Este Consejo, fundándose jurídicamente en el hecho de que el rey se encontraba fuera de las fronteras —era igual que estuviera en Gales o en Irlanda—, decidió proclamar al joven príncipe Eduardo guardián y mantenedor del reino en ausencia del soberano. Se redistribuyeron en seguida las principales funciones administrativas, y Adan Orletón, que era el cerebro de la rebelión, recibió el cargo de Lord tesorero.
Había llegado la hora de reorganizar la autoridad central. Era asombroso que durante un mes, con el rey en fuga, dispersados sus ministros, e Inglaterra bajo la gran cabalgada de la reina y de los Hennuyers, las aduanas hubieran continuado funcionando con normalidad, los recaudadores de impuestos cobrado las tasas, la ronda hubiera vigilado las ciudades y que, en suma, la vida pública hubiera proseguido su curso normal por una especie de costumbre del cuerpo social.
El guardián del reino, el depositario provisional de la soberanía, tenía quince años menos un mes. Las ordenanzas que iba a promulgar serían selladas con su sello privado, ya que el rey y el canciller Baldock se habían llevado los sellos del Estado. El primer acto de gobierno del joven príncipe fue presidir ese mismo día el proceso contra Hugh Despenser el Viejo.
La acusación fue llevada por Tomas Wake, rudo caballero de edad madura, que era mariscal del ejército, quien presentó a Despenser, conde de Winchester, como responsable de la ejecución de Tomas de Lancaster; de la muerte en la Torre de Roger Mortimer el Mayor (el viejo Lord de Chirk no había podido ver el retorno triunfal de su sobrino, ya que había muerto en el calabozo unas semanas antes); responsable también del encarcelamiento, destierro o muerte de muchos otros señores; de la expoliación de los bienes de la reina y del conde de Kent; de la mala gestión de los asuntos del reino; de las derrotas en Escocia y Aquitania, todo ello acaecido por sus exhortaciones y malos consejos. Las mismas acusaciones se harían contra todos los consejeros del rey Eduardo.

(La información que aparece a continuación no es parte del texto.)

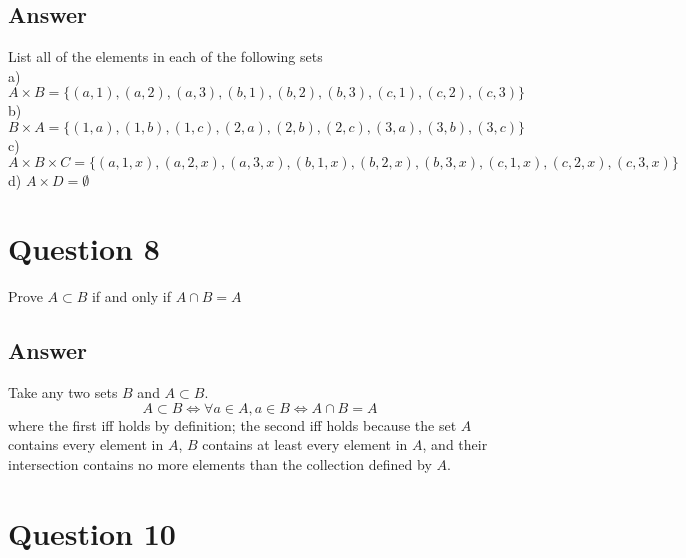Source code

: \documentclass[
	12pt, %
]{fphw}
\newcommand\set[1]{\{#1\}}
\newcommand\qed{\text{$\blacksquare$}}
\begin{document}

\subsection*{Answer} List all of the elements in each of the following sets\\
a) $A \times B = \set{(a,1),(a,2),(a,3),(b,1),(b,2),(b,3),(c,1),(c,2),(c,3)}$\\
b) $B \times A = \set{(1,a),(1,b),(1,c),(2,a),(2,b),(2,c),(3,a),(3,b),(3,c)}$\\
c) $A \times B \times C=\set{(a,1,x),(a,2,x),(a,3,x),(b,1,x),(b,2,x),(b,3,x),(c,1,x),(c,2,x),(c,3,x)}$\\
d) $A \times D = \emptyset$



\section*{Question 8}

\begin{problem}
Prove $A \subset B$ if and only if $A \cap B = A$
\end{problem}


\subsection*{Answer} Take any two sets $B$ and $A \subset B$.
$$
A \subset B  \Longleftrightarrow \forall a \in A, a \in B \Longleftrightarrow A \cap B = A
$$
where the first iff holds by definition; the second iff holds because the set $A$ contains every element in $A$, $B$ contains at least every element in $A$, and their intersection contains no more elements than the collection defined by $A$.\qed


\newpage


\section*{Question 10}
\end{document}
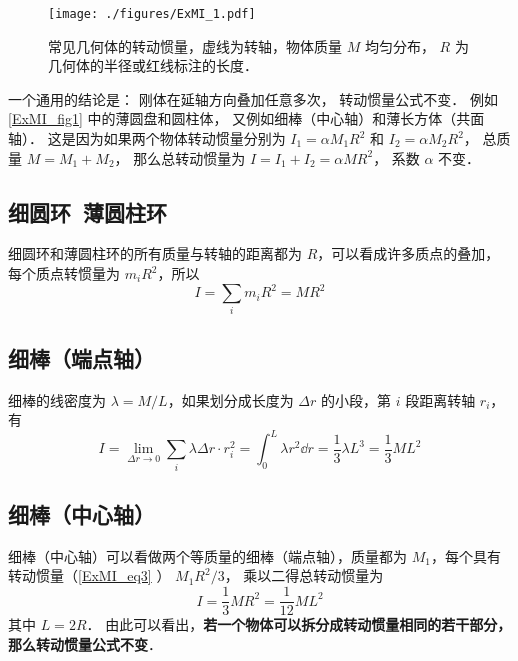 

\begin{figure}[ht]
\centering
\texttt{[image: ./figures/ExMI\_1.pdf]}
\caption{常见几何体的转动惯量，虚线为转轴，物体质量 $M$ 均匀分布， $R$ 为几何体的半径或红线标注的长度．}\label{ExMI_fig1}
\end{figure}

一个通用的结论是： 刚体在延轴方向叠加任意多次， 转动惯量公式不变． 例如\autoref{ExMI_fig1} 中的薄圆盘和圆柱体， 又例如细棒（中心轴）和薄长方体（共面轴）． 这是因为如果两个物体转动惯量分别为 $I_1 = \alpha M_1 R^2$ 和 $I_2 = \alpha M_2 R^2$， 总质量 $M = M_1 + M_2$， 那么总转动惯量为 $I = I_1 + I_2 = \alpha M R^2$， 系数 $\alpha$ 不变．

\subsection{细圆环\ 薄圆柱环}
细圆环和薄圆柱环的所有质量与转轴的距离都为 $R$，可以看成许多质点的叠加，每个质点转惯量为 $m_i R^2$，所以
\begin{equation}\label{ExMI_eq4}
I = \sum_i m_i R^2 = M R^2
\end{equation}

\subsection{ 细棒（端点轴）}
细棒的线密度为 $\lambda  = M/L$，如果划分成长度为 $\Delta r$ 的小段，第 $i$ 段距离转轴 $r_i$， 有
\begin{equation}\label{ExMI_eq3}
I = \lim_{\Delta r \to 0}\sum_i \lambda\Delta r \cdot r_i^2 =  \int_0^L \lambda r^2 \dd{r} = \frac{1}{3}\lambda L^3 = \frac{1}{3}M L^2
\end{equation}

\subsection{细棒（中心轴）}
细棒（中心轴）可以看做两个等质量的细棒（端点轴），质量都为 $M_1$，每个具有转动惯量（\autoref{ExMI_eq3} ） $M_1 R^2/3$， 乘以二得总转动惯量为
\begin{equation}\label{ExMI_eq2}
I = \frac{1}{3} MR^2 = \frac{1}{12}ML^2
\end{equation}
其中 $L=2R$． 由此可以看出，\textbf{若一个物体可以拆分成转动惯量相同的若干部分，那么转动惯量公式不变}．


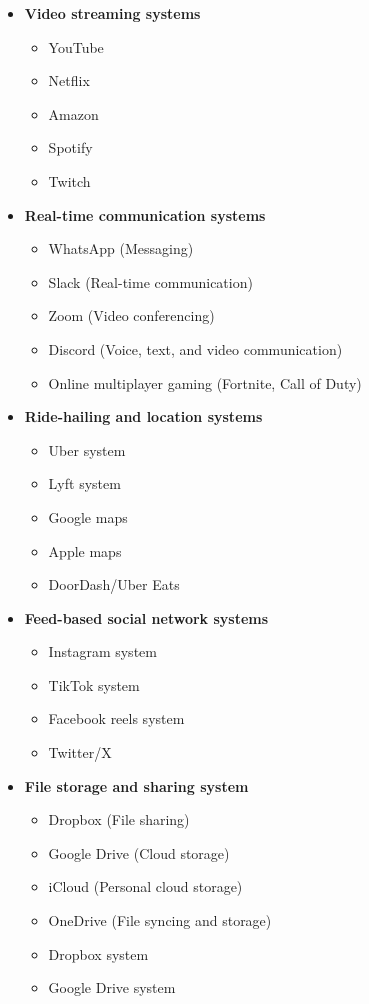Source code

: \vspace{0.3cm}
\begin{itemize}
\item \textbf{Video streaming systems}
\begin{itemize}
\item YouTube
\item Netflix
\item Amazon
\item Spotify
\item Twitch
\end{itemize}
\end{itemize}
\begin{itemize}
\item \textbf{Real-time communication systems}
\begin{itemize}
\item WhatsApp (Messaging)
\item Slack (Real-time communication)
\item Zoom (Video conferencing)
\item Discord (Voice, text, and video communication)
\item Online multiplayer gaming (Fortnite, Call of Duty)
\end{itemize}
\end{itemize}
\begin{itemize}
\item \textbf{Ride-hailing and location systems}
\begin{itemize}
\item Uber system
\item Lyft system
\item Google maps
\item Apple maps
\item DoorDash/Uber Eats
\end{itemize}
\end{itemize}
\begin{itemize}
\item \textbf{Feed-based social network systems}
\begin{itemize}
\item Instagram system
\item TikTok system
\item Facebook reels system
\item Twitter/X
\end{itemize}
\end{itemize}
\begin{itemize}
\item \textbf{File storage and sharing system}
\begin{itemize}
\item Dropbox (File sharing)
\item Google Drive (Cloud storage)
\item iCloud (Personal cloud storage)
\item OneDrive (File syncing and storage)
\item Dropbox system
\item Google Drive system
\end{itemize}
\end{itemize}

Arrugado, encorvado, con voz débil, Hugh el Viejo, que había fingido durante tantos años un tembloroso acatamiento ante los deseos del rey, mostró la energía de que era capaz. No tenía nada que perder y se defendió palmo a palmo.

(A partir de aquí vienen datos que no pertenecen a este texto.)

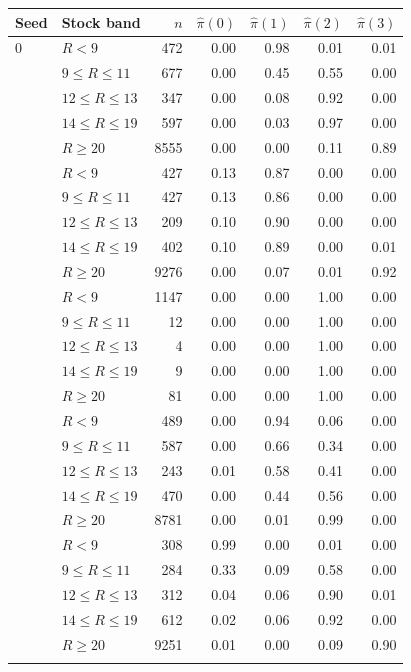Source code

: \begin{tabular}{llrrrrr}
\toprule
Seed & Stock band & $n$ & $\hat\pi(0)$ & $\hat\pi(1)$ & $\hat\pi(2)$ & $\hat\pi(3)$ \\
\midrule
0 & $R<9$ & 472 & 0.00 & 0.98 & 0.01 & 0.01 \\
 & $9\le R\le 11$ & 677 & 0.00 & 0.45 & 0.55 & 0.00 \\
 & $12\le R\le 13$ & 347 & 0.00 & 0.08 & 0.92 & 0.00 \\
 & $14\le R\le 19$ & 597 & 0.00 & 0.03 & 0.97 & 0.00 \\
 & $R\ge 20$ & 8555 & 0.00 & 0.00 & 0.11 & 0.89 \\
\addlinespace
1 & $R<9$ & 427 & 0.13 & 0.87 & 0.00 & 0.00 \\
 & $9\le R\le 11$ & 427 & 0.13 & 0.86 & 0.00 & 0.00 \\
 & $12\le R\le 13$ & 209 & 0.10 & 0.90 & 0.00 & 0.00 \\
 & $14\le R\le 19$ & 402 & 0.10 & 0.89 & 0.00 & 0.01 \\
 & $R\ge 20$ & 9276 & 0.00 & 0.07 & 0.01 & 0.92 \\
\addlinespace
2 & $R<9$ & 1147 & 0.00 & 0.00 & 1.00 & 0.00 \\
 & $9\le R\le 11$ & 12 & 0.00 & 0.00 & 1.00 & 0.00 \\
 & $12\le R\le 13$ & 4 & 0.00 & 0.00 & 1.00 & 0.00 \\
 & $14\le R\le 19$ & 9 & 0.00 & 0.00 & 1.00 & 0.00 \\
 & $R\ge 20$ & 81 & 0.00 & 0.00 & 1.00 & 0.00 \\
\addlinespace
3 & $R<9$ & 489 & 0.00 & 0.94 & 0.06 & 0.00 \\
 & $9\le R\le 11$ & 587 & 0.00 & 0.66 & 0.34 & 0.00 \\
 & $12\le R\le 13$ & 243 & 0.01 & 0.58 & 0.41 & 0.00 \\
 & $14\le R\le 19$ & 470 & 0.00 & 0.44 & 0.56 & 0.00 \\
 & $R\ge 20$ & 8781 & 0.00 & 0.01 & 0.99 & 0.00 \\
\addlinespace
4 & $R<9$ & 308 & 0.99 & 0.00 & 0.01 & 0.00 \\
 & $9\le R\le 11$ & 284 & 0.33 & 0.09 & 0.58 & 0.00 \\
 & $12\le R\le 13$ & 312 & 0.04 & 0.06 & 0.90 & 0.01 \\
 & $14\le R\le 19$ & 612 & 0.02 & 0.06 & 0.92 & 0.00 \\
 & $R\ge 20$ & 9251 & 0.01 & 0.00 & 0.09 & 0.90 \\
\addlinespace
\bottomrule
\end{tabular}
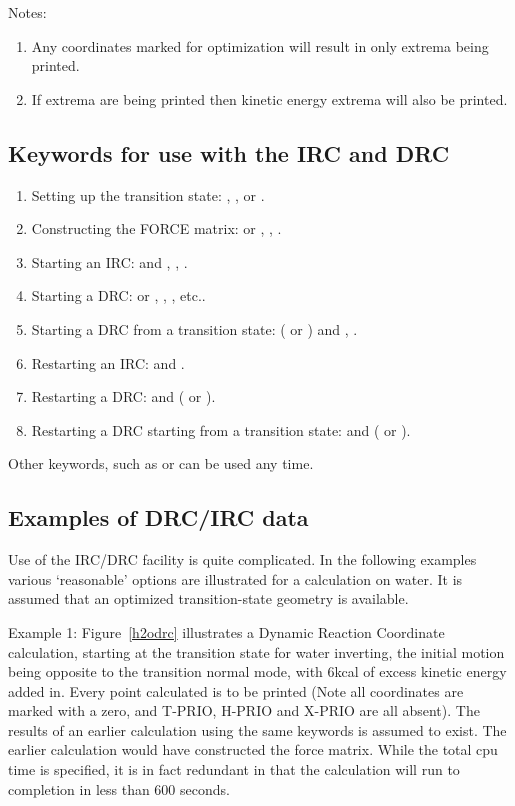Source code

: Notes:
\begin{enumerate}
\item Any coordinates marked for optimization  will  result  in  only extrema
being printed.
\item If extrema are being printed then kinetic energy  extrema  will also be
printed.
\end{enumerate}

\subsection*{Keywords for use with the IRC and DRC}
\label{drckeys}
\begin{enumerate}
\item Setting up the transition state:  , , or .
\item Constructing the FORCE matrix:   or ,
, .
\item Starting an IRC:   and ,  , .
\item Starting a DRC:   or , ,
, etc..
\item Starting a DRC from a transition state:   (  or  )  and
            , .
\item Restarting an IRC:   and .
\item Restarting a DRC:   and ( or ).
\item Restarting a DRC starting from a transition state:   and
            ( or ).
\end{enumerate}
Other keywords, such as  or  can be used any time.


\subsection*{Examples of DRC/IRC data}
Use of the IRC/DRC facility is quite complicated.  In the following examples
various `reasonable' options are illustrated for a calculation on water. It is
assumed  that  an  optimized  transition-state  geometry  is available.

Example  1:   Figure~\ref{h2odrc} illustrates a  Dynamic  Reaction   Coordinate
calculation,  starting  at   the transition  state  for  water  inverting, the
initial motion being opposite to the transition normal mode, with 6kcal of
excess kinetic  energy  added  in. Every point calculated is to be printed
(Note all coordinates are marked with a zero, and T-PRIO, H-PRIO and X-PRIO are
all absent).  The results of  an  earlier calculation using the same keywords
is assumed to exist. The earlier calculation would have constructed the force
matrix.   While the  total  cpu  time  is specified, it is in fact redundant in
that the calculation will run to completion in less than 600 seconds.

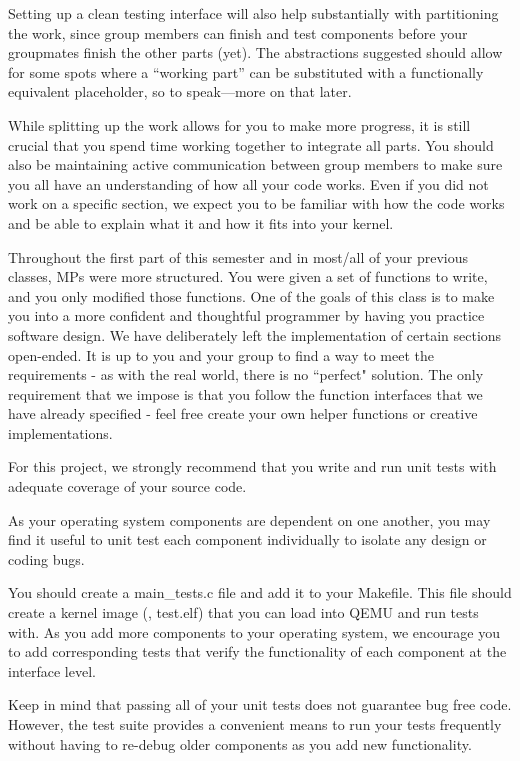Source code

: \documentclass{article}
\begin{document}
Setting up a clean testing interface will also help substantially with
partitioning the work, since group members can finish and test components
before your groupmates finish the other parts (yet).
The abstractions suggested %
should allow for some spots where a ``working part'' can be substituted with
a functionally equivalent placeholder, so to speak---more on that later.

While splitting up the work allows for you to make more progress, it is still
crucial that you spend time working together to integrate all parts. You should
also be maintaining active communication between group members to make sure
you all have an understanding of how all your code works. Even if you did not
work on a specific section, we expect you to be familiar with how the code works
and be able to explain what it and how it fits into your kernel.

Throughout the first part of this semester and in most/all of your previous classes, 
MPs were more structured. You were given a set of functions to write, and you only modified
those functions. One of the goals of this class is to make you into a more confident and thoughtful
programmer by having you practice software design. We have deliberately left the implementation 
of certain sections open-ended. It is up to you and your group to find a way to meet the requirements - as with 
the real world, there
is no ``perfect" solution. The only requirement that we impose is that you follow the function interfaces
that we have already specified - feel free create your own helper functions or creative implementations.

\bigbreak{}
\pagebreak
{}

For this project, we strongly recommend that you write and run unit tests with adequate coverage of your source code.

As your operating system components are dependent on one another, you may find it useful to unit test each component individually to isolate any design or coding bugs.

You should create a {\fix main\_tests.c} file and add it to your {\fix Makefile}. This file should create a kernel image (\eg, {\fix test.elf}) that you can load
into QEMU and run tests with.
As you add more components to your operating system, we encourage you to add corresponding tests that verify the functionality of each component at the interface level.

Keep in mind that passing all of your unit tests does not guarantee bug free code. However, the test suite provides a convenient means to run your tests frequently without having to re-debug older components as you add new functionality.
\end{document}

¿Las guerras perdidas? Lo habían sido por la cobardía de los barones. ¿Las ejecuciones capitales y los encarcelamientos? Habían sido decretados contra los traidores y rebeldes a la autoridad real, sin cuyo respeto se desmoronan los reinos. Las apropiaciones de feudos y rentas se habían decretado para que los enemigos de la corona se quedaran sin hombres y sin fondos. Y se le reprochaban algunos saqueos y expoliaciones, ¿no suponían nada las veintitrés casas solariegas que eran de su propiedad o de su hijo y que Mortimer, Lancaster, Maltravers y Berkley, todos ellos allí presentes, habían saqueado e incendiado el año 1321, antes de ser derrotados unos en Shrewsbury y otros en Boroughbridge? No había hecho más que cobrarse los daños que le habían causado y que calculaba en cuarenta mil libras, sin poder estimar las violencias y sevicias de todo orden infligidas a su gente.
Terminó con estas palabras dirigidas a la reina:
—¡Ah, señora! ¡Dios nos de recto juicio, y si no podemos tenerlo en este mundo, que nos lo de en el otro!
El joven príncipe Eduardo había escuchado con atención. Hugh Despenser el Viejo fue condenado a ser arrastrado, decapitado y colgado; lo cual le hizo decir con cierto desprecio:
—Veo, mis lores, que decapitar y colgar son para vosotros cosas distintas, pero para mí no es más que una sola muerte.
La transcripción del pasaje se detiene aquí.